This is a podcast from the archives of the BBC Reith Lectures.

0:04.2

This lecture in the series The Arts Without Mystery, given by Dennis Donahoo, was originally broadcast in 1982.

0:11.7

We cultivate these days a merely spectacular relation to ideas and attitudes.

0:17.2

We watch them as they pass, as in a Lord Mayor's Parade.

0:21.0

They hold our interest while they stay in sight, but we're not committed to any of them.

0:26.7

The same predicament arises in the reception of the arts.

0:30.3

There is no longer a discourse, an accepted frame of reference and definition,

0:34.9

which would enable us to know whether we agree or disagree on a particular

0:38.1

matter. The words we use in criticism are obviously ideological and compromised. They're not neutral.

0:45.9

Words which sound innocent, like tone, form, action and scene are just as argumentative as

0:52.4

words like revolution, history, praxis and dialectic.

0:57.7

You know a critic by the words he uses, but knowing him doesn't mean that you can easily talk to him.

1:04.3

The words he uses enforce judgments already made by others,

1:08.6

so there is no moment at which you could begin a conversation free of bias.

1:13.6

The pluralist way of dealing with the built-in commitment of words is to think of them all ironically,

1:19.5

to engage in a play of mind which ranges over them all with equal nonchalance.

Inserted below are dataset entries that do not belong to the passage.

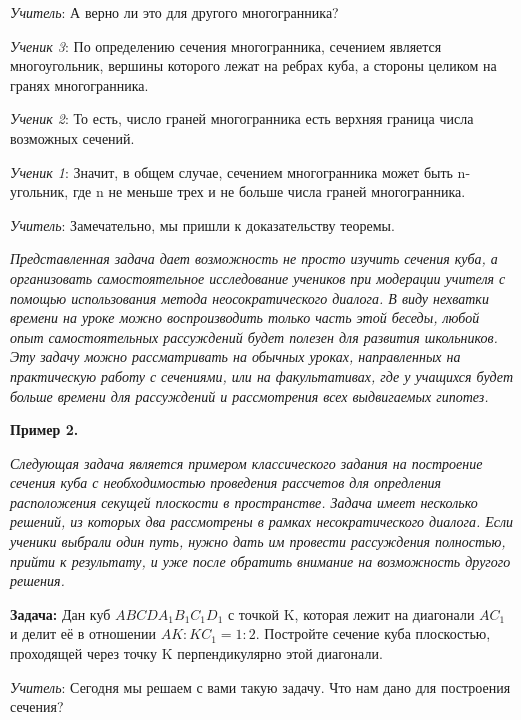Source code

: \documentclass[a4paper,14pt,russian]{extreport}
\newcommand{\capt}[1]{%
    \\[8pt]
    \text{Рис. #1}
}
\begin{document}
\textit{Учитель}: А верно ли это для другого многогранника?

\textit{Ученик 3}: По определению сечения многогранника, сечением является многоугольник, вершины которого лежат на ребрах куба, а стороны целиком на гранях многогранника.

\textit{Ученик 2}: То есть, число граней многогранника есть верхняя граница числа возможных сечений.

\textit{Ученик 1}: Значит, в общем случае, сечением многогранника может быть n-угольник, где n не меньше трех и не больше числа граней многогранника.

\textit{Учитель}: Замечательно, мы пришли к доказательству теоремы.

\textit{Представленная задача дает возможность не просто изучить сечения куба, а организовать самостоятельное исследование учеников при модерации учителя с помощью использования метода неосократического диалога. В виду нехватки времени на уроке можно воспроизводить только часть этой беседы, любой опыт самостоятельных рассуждений будет полезен для развития школьников. Эту задачу можно рассматривать на обычных уроках, направленных на практическую работу с сечениями, или на факультативах, где у учащихся будет больше времени для рассуждений и рассмотрения всех выдвигаемых гипотез.}

\textbf{Пример 2.}

\textit{Следующая задача является примером классического задания на построение сечения куба с необходимостью проведения рассчетов для опредления расположения секущей плоскости в пространстве. Задача имеет несколько решений, из которых два рассмотрены в рамках несократического диалога. Если ученики выбрали один путь, нужно дать им провести рассуждения полностью, прийти к результату, и уже после обратить внимание на возможность другого решения.}

\textbf{Задача:} Дан куб $ABCDA_1B_1C_1D_1$ с точкой K, которая лежит на диагонали $AC_1$ и делит её в отношении $AK:KC_1 = 1:2$. Постройте сечение куба плоскостью, проходящей через точку K перпендикулярно этой диагонали.

\vspace{0.3cm}
\textit{Учитель}: Сегодня мы решаем с вами такую задачу. Что нам дано для построения сечения?

\begin{center}
\hspace{-2cm}
    \begin{minipage}{0.3\textwidth}
        \centering
    \end{minipage}
    \capt{1}
\end{center}
\end{document}
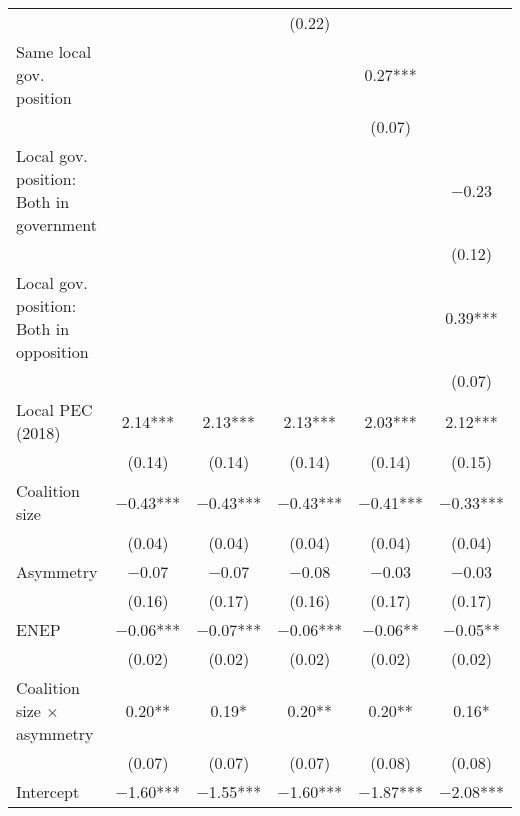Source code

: \begin{tabular}[t]{lccccc}
&                 &                 & (\num{0.22})   &                 &                 \\
Same local gov. position                &                 &                 &                 & \num{0.27}***  &                 \\
&                 &                 &                 & (\num{0.07})   &                 \\
Local gov. position: Both in government &                 &                 &                 &                 & \num{-0.23}   \\
&                 &                 &                 &                 & (\num{0.12})   \\
Local gov. position: Both in opposition &                 &                 &                 &                 & \num{0.39}***  \\
&                 &                 &                 &                 & (\num{0.07})   \\
Local PEC (2018)                        & \num{2.14}***  & \num{2.13}***  & \num{2.13}***  & \num{2.03}***  & \num{2.12}***  \\
& (\num{0.14})   & (\num{0.14})   & (\num{0.14})   & (\num{0.14})   & (\num{0.15})   \\
Coalition size                          & \num{-0.43}*** & \num{-0.43}*** & \num{-0.43}*** & \num{-0.41}*** & \num{-0.33}*** \\
& (\num{0.04})   & (\num{0.04})   & (\num{0.04})   & (\num{0.04})   & (\num{0.04})   \\
Asymmetry                               & \num{-0.07}    & \num{-0.07}    & \num{-0.08}    & \num{-0.03}    & \num{-0.03}    \\
& (\num{0.16})   & (\num{0.17})   & (\num{0.16})   & (\num{0.17})   & (\num{0.17})   \\
ENEP                                    & \num{-0.06}*** & \num{-0.07}*** & \num{-0.06}*** & \num{-0.06}**  & \num{-0.05}**  \\
& (\num{0.02})   & (\num{0.02})   & (\num{0.02})   & (\num{0.02})   & (\num{0.02})   \\
Coalition size × asymmetry              & \num{0.20}**   & \num{0.19}*    & \num{0.20}**   & \num{0.20}**   & \num{0.16}*    \\
& (\num{0.07})   & (\num{0.07})   & (\num{0.07})   & (\num{0.08})   & (\num{0.08})   \\
Intercept                             & \num{-1.60}*** & \num{-1.55}*** & \num{-1.60}*** & \num{-1.87}*** & \num{-2.08}*** \\

\end{tabular}
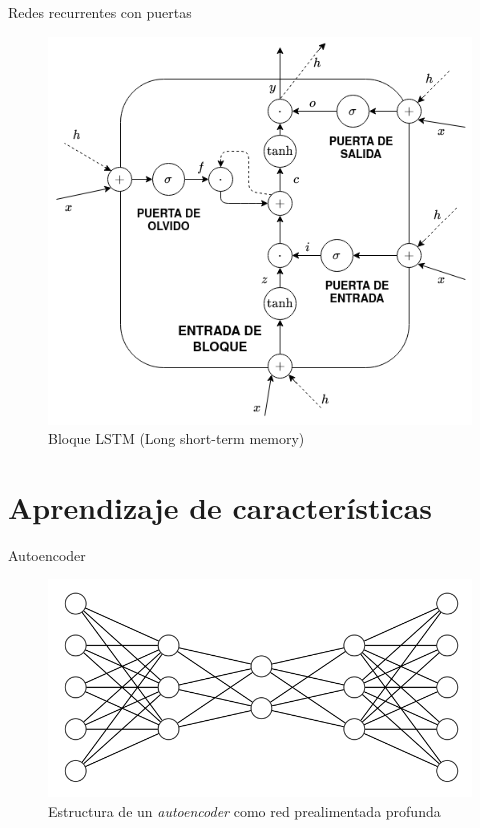 \documentclass[spanish]{beamer}
\begin{document}
\begin{frame}{Redes recurrentes con puertas}

\begin{figure}
\includegraphics[scale=0.41]{img/LSTM.png}
\caption{Bloque LSTM (Long short-term memory)}
\end{figure}

\end{frame}

\section{Aprendizaje de características}

\begin{frame}{Autoencoder}

\begin{figure}
\includegraphics[scale=0.4]{img/autoencoder.png}
\caption{Estructura de un \textit{autoencoder} como red prealimentada profunda}
\end{figure}

\end{frame}
\end{document}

So we hear words

1:25.4

like beauty and truth, as if they had inverted commas around them.

1:30.9

But the play of mind doesn't make available even the possibility of a shared understanding of the object.

1:37.1

It's an act of power, not of communication.

1:40.3

All you can do with a play of mind is to watch its performance.

1:44.6

One of the peculiar things about the present situation is that while the dialects of criticism

1:50.2

have become more than ever divisive, the arts as an institution have been drawn into the

...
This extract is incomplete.